Chaves& Alipaz (Citation2007) developed a watershed sustainability index (WSI), to integrate hydrologic, environmental, life and policy issues, as well as existing pressures and policy responses, in one aggregated indicator, which uses a pressure-state-response function.

Ali (Citation2009) proposed the Arab water sustainability index (AWSI), a conceptual framework incorporating various physical, socio-economic and environmental elements of water status in the Arab region. A multivariate model, based on the principal component analysis, has been designed to provide information on the most meaningful parameters. The index structure was developed by mathematical aggregation of eight indicators based on 22 variables condensed into manageable information sets. These are further condensed into an index that can be translated into a policy-oriented measure.

The Sustainability Index for Integrated Urban Water Management (SIUWM) was proposed by De Carvalho, Carden, and Armitage (Citation2009); the index contains 5 components derived from 20 indicators and, ultimately, 64 variables. Sustainability is extrapolated from the perspective of the “triple bottom line”, which highlights social, environmental and economic dimensions.

In a two-part series, a water sustainability index for West Java, Indonesia was proposed by (Juwana et al., Citation2010a; Juwana, et al., Citation2010b). The first part is related to the conceptual framework and comprises a set of four components and 11 indicators. The second part introduces the application of the Delphi technique to finalize the West Java Water Sustainability Index (WJWSI) framework based on feedback from stakeholders.

A water resources sustainability index to evaluate and compare alternative management policies for water resources systems was proposed by Sandoval-Solis, McKinney, and Loucks (Citation2011). This is a variation of the sustainability index developed by Loucks (Citation1997) with improvements in structure, scale, and content, to make it more flexible and adjustable to individual basin requirements.

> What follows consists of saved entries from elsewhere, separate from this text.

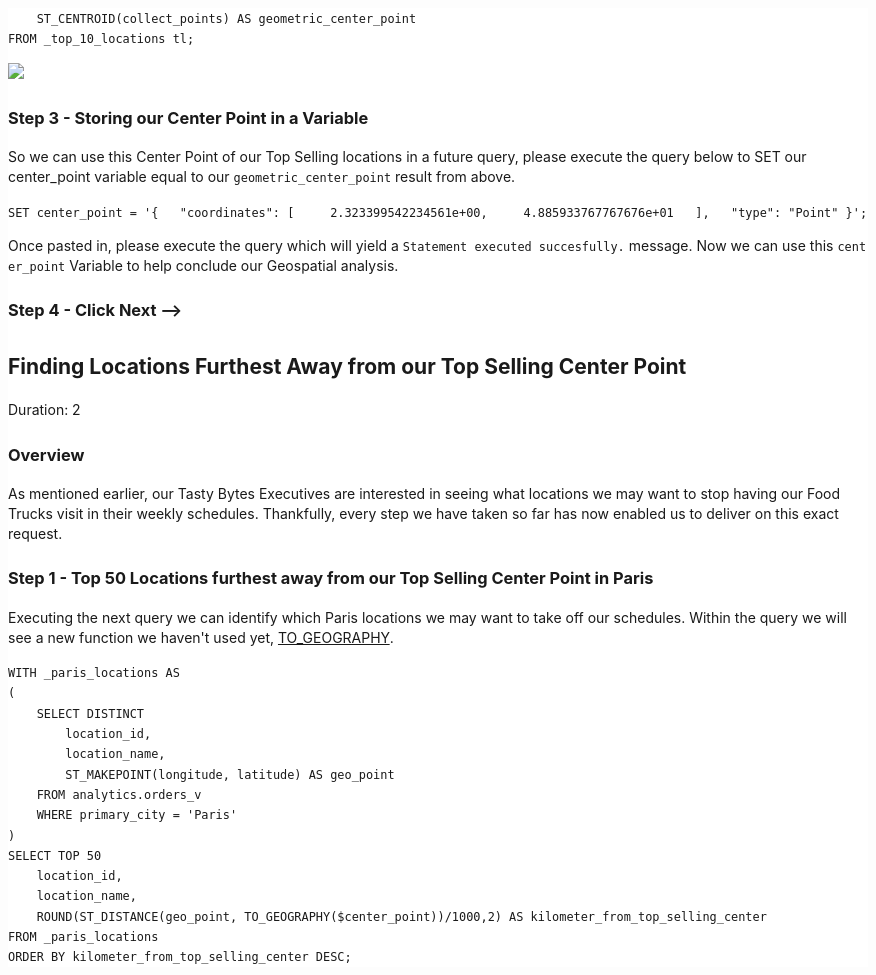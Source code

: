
 ```
    ST_CENTROID(collect_points) AS geometric_center_point
FROM _top_10_locations tl;
```

<img src = "assets/st_centroid.png">


### Step 3 - Storing our Center Point in a Variable
So we can use this Center Point of our Top Selling locations in a future query, please execute the query below to SET our center_point variable equal to our `geometric_center_point` result from above.

``
SET center_point = '{   "coordinates": [     2.323399542234561e+00,     4.885933767767676e+01   ],   "type": "Point" }';
``

Once pasted in, please execute the query which will yield a `Statement executed succesfully.` message. Now we can use this `center_point` Variable to help conclude our Geospatial analysis.


### Step 4 - Click Next -->

## Finding Locations Furthest Away from our Top Selling Center Point
Duration: 2

### Overview
As mentioned earlier, our Tasty Bytes Executives are interested in seeing what locations we may want to stop having our Food Trucks visit in their weekly schedules. Thankfully, every step we have taken so far has now enabled us to deliver on this exact request.

### Step 1 - Top 50 Locations furthest away from our Top Selling Center Point in Paris
Executing the next query we can identify which Paris locations we may want to take off our schedules. Within the query we will see a new function we haven't used yet, [TO_GEOGRAPHY](https://docs.snowflake.com/en/sql-reference/functions/to_geography).

```
WITH _paris_locations AS
(
    SELECT DISTINCT
        location_id,
        location_name,
        ST_MAKEPOINT(longitude, latitude) AS geo_point
    FROM analytics.orders_v
    WHERE primary_city = 'Paris'
)
SELECT TOP 50
    location_id,
    location_name,
    ROUND(ST_DISTANCE(geo_point, TO_GEOGRAPHY($center_point))/1000,2) AS kilometer_from_top_selling_center
FROM _paris_locations
ORDER BY kilometer_from_top_selling_center DESC;
```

A sustainable cities water index used to examine the water sustainability of 50 cities in 31 countries worldwide was proposed by Arcadis (Citation2012). Cities are ranked according to how sustainability they manage and maintain water, as well as against their natural risk and vulnerability measured in terms of resilience, efficiency and quality.

A regional integration framework for assessing water resource sustainability was proposed by Gonzales and Ajami (Citation2015). To compute a quantitative measure of sustainability, a numerical index comprising supply, demand, and adaptive capacity indicators, was developed. It includes an innovative way to account for the importance of having diverse supply sources.

A sustainable water index (SWI) to estimate the extent of water use sustainability at administrative level in Korea, adopting the Pressure-State-Response (PSR) framework from Organisation for Economic Cooperation and Development (OECD), was developed by Kim, Kim, and Kong (Citation2016).

Table summarizes the main models and approaches for measuring water resources sustainability described above.

Table 1. Main models for measuring water resources sustainability

Most models reported in the literature are very complex, and sustainability assessments are mainly the field of supranational institutions. Increasing sensitivity to the issue of sustainability has led to regulatory changes worldwide. In the EU, for example, recent water resources directives are oriented towards sustainability. Therefore, the models for estimating water management sustainability should take account of EU planning and guidelines in this area.

In this context, the main objective of the work described here is to define a sustainable water management index that can be used to measure the sustainability of water management and the effectiveness of the sustainability policies adopted. As a framework for water resources management, this index refers to the EU directives establishing Community action in the field of water policy. In particular, the Index refers to Directive 2000/60/EC (Citation2000), to Council Directive 98/83/EC (Citation1998), to Directive 2006/118/EC (Citation2006), to Commission Directive 2014/80/EU (Citation2014), to Directive 2006/7/EC (Citation2006) and to Directive 2008/56/EC (Citation2008). The index is based on potential increases in the availability of data and can be applied at national, regional and/or local level.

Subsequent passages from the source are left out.